#### Supplied entries ####

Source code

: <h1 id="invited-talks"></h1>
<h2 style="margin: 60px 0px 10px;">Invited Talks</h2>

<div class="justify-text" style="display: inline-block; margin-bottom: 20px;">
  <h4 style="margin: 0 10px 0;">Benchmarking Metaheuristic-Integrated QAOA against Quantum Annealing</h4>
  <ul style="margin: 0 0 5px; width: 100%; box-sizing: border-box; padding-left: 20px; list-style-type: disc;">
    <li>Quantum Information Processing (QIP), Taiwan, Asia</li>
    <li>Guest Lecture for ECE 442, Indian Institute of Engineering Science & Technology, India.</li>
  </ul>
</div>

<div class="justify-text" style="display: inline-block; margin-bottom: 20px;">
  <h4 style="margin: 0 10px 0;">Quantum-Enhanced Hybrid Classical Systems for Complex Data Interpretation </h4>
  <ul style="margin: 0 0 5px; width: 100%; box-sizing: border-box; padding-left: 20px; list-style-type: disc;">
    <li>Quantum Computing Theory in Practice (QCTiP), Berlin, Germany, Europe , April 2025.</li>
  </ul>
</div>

####

Looking at the entries above, say how many lines contain the word "Quantum". Only the number is wanted.

4